MLB: Fans still hungry for Phillies' stories

By Sam Donnellon
Philadelphia Daily News

The Web hits just keep coming. The stores just keep getting hit. Two weeks have come and gone since the Phillies paraded down Broad Street and still we are not saturated, still we want more, more, more.

"What do you have for me?" the editor asks.

"I could write about Westbrook's injuries," I say. "I could write about the Flyers and John Stevens and all that stuff about sitting Scottie Hartnell the other day. The Sixers had a big win in Toronto . . ."

"Got any more Phillies?" he asks.

"I have a few anecdotes left," I say.

"Bring 'em on," the editor says.

HAWAIIAN FLYIN' SOLO

Three hours before the resumption of Game 5, Shane Victorino was the lone Phillie in the dugout, practically bouncing off its walls.

"Couple knocks, couple runs, and we end this," he said.

"I am not getting on a plane tonight."

At the time I thought it was the idle chatter of an anxious athlete. But it was more. With Victorino it is always more.

"He didn't pack," a clubhouse guy says a few minutes later. "Not one thing. He just came to the park in the clothes he had on."

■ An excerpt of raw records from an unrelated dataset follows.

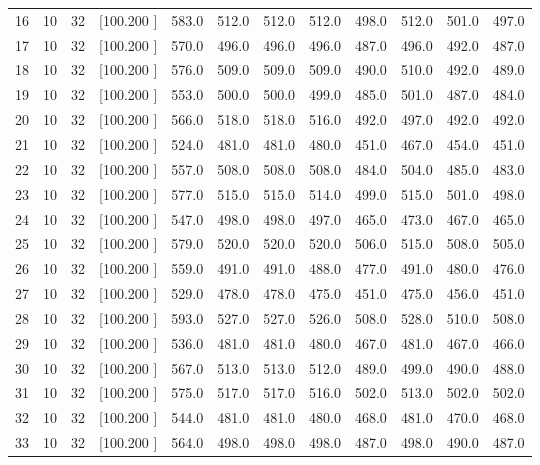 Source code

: \documentclass[12pt,a4paper]{article}
\begin{document}
\begin{center}
{\begin{tabular}{r r r r r r r r r r r r}
  16& 10& 32&[100.200   ]&   583.0&   512.0&   512.0&   512.0&   498.0&   512.0&   501.0&   497.0\\[-0.02in]
  17& 10& 32&[100.200   ]&   570.0&   496.0&   496.0&   496.0&   487.0&   496.0&   492.0&   487.0\\[-0.02in]
  18& 10& 32&[100.200   ]&   576.0&   509.0&   509.0&   509.0&   490.0&   510.0&   492.0&   489.0\\[-0.02in]
  19& 10& 32&[100.200   ]&   553.0&   500.0&   500.0&   499.0&   485.0&   501.0&   487.0&   484.0\\[-0.02in]
  20& 10& 32&[100.200   ]&   566.0&   518.0&   518.0&   516.0&   492.0&   497.0&   492.0&   492.0\\[-0.02in]
  21& 10& 32&[100.200   ]&   524.0&   481.0&   481.0&   480.0&   451.0&   467.0&   454.0&   451.0\\[-0.02in]
  22& 10& 32&[100.200   ]&   557.0&   508.0&   508.0&   508.0&   484.0&   504.0&   485.0&   483.0\\[-0.02in]
  23& 10& 32&[100.200   ]&   577.0&   515.0&   515.0&   514.0&   499.0&   515.0&   501.0&   498.0\\[-0.02in]
  24& 10& 32&[100.200   ]&   547.0&   498.0&   498.0&   497.0&   465.0&   473.0&   467.0&   465.0\\[-0.02in]
  25& 10& 32&[100.200   ]&   579.0&   520.0&   520.0&   520.0&   506.0&   515.0&   508.0&   505.0\\[-0.02in]
  26& 10& 32&[100.200   ]&   559.0&   491.0&   491.0&   488.0&   477.0&   491.0&   480.0&   476.0\\[-0.02in]
  27& 10& 32&[100.200   ]&   529.0&   478.0&   478.0&   475.0&   451.0&   475.0&   456.0&   451.0\\[-0.02in]
  28& 10& 32&[100.200   ]&   593.0&   527.0&   527.0&   526.0&   508.0&   528.0&   510.0&   508.0\\[-0.02in]
  29& 10& 32&[100.200   ]&   536.0&   481.0&   481.0&   480.0&   467.0&   481.0&   467.0&   466.0\\[-0.02in]
  30& 10& 32&[100.200   ]&   567.0&   513.0&   513.0&   512.0&   489.0&   499.0&   490.0&   488.0\\[-0.02in]
  31& 10& 32&[100.200   ]&   575.0&   517.0&   517.0&   516.0&   502.0&   513.0&   502.0&   502.0\\[-0.02in]
  32& 10& 32&[100.200   ]&   544.0&   481.0&   481.0&   480.0&   468.0&   481.0&   470.0&   468.0\\[-0.02in]
  33& 10& 32&[100.200   ]&   564.0&   498.0&   498.0&   498.0&   487.0&   498.0&   490.0&   487.0\\[-0.02in]

\end{tabular}}
\end{center}
\end{document}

Joe Namath guarantees championships. Mark Messier, too. Victorino did them one better. He bet his clothes, right down to clean underwear.

CELESTIAL MAGIC FROM TUG

Robert Griffin, 50, an attorney from Marlton, N.J., took his youngest daughter Patricia to Game 3 of the World Series. That's the game in which Tug McGraw's son, country singer Tim, subtly sprinkled his father's ashes on the pitcher's mound before the game.

When the rain-delayed game began, Tim and his half-brother Mark sat directly behind Griffin in seats behind home plate. For Griffin, a former Mets fan before his three children saved his soul, this was the ultimate.

McGraw was a huge part of his childhood.

Now he would be a part of his daughter's as well.

But wait ... It gets better. In the eighth inning, Chase Utley fouled a ball off the facade directly above them. The ball ricocheted back into the hands of Mark McGraw, Tug's 32-year-old son.

McGraw handed the ball to 11-year-old Patricia Griffin. "He said that's what his father would have wanted him to do," Robert Griffin said. "You have to believe that ball meant a lot to him."

Signed by Mark, the ball now sits in a prominent shrine at the Griffin household. "She slept with it that first night," said Griffin.

"God bless Mark for reacting that way."

SECTION 307

One positive aspect of the rain-extended World Series games is that it bonded entire sections of Citizens Bank Park. People waited out the rain underneath their seating sections, conversed, even traded e-mail addresses by the time Wednesday rolled around.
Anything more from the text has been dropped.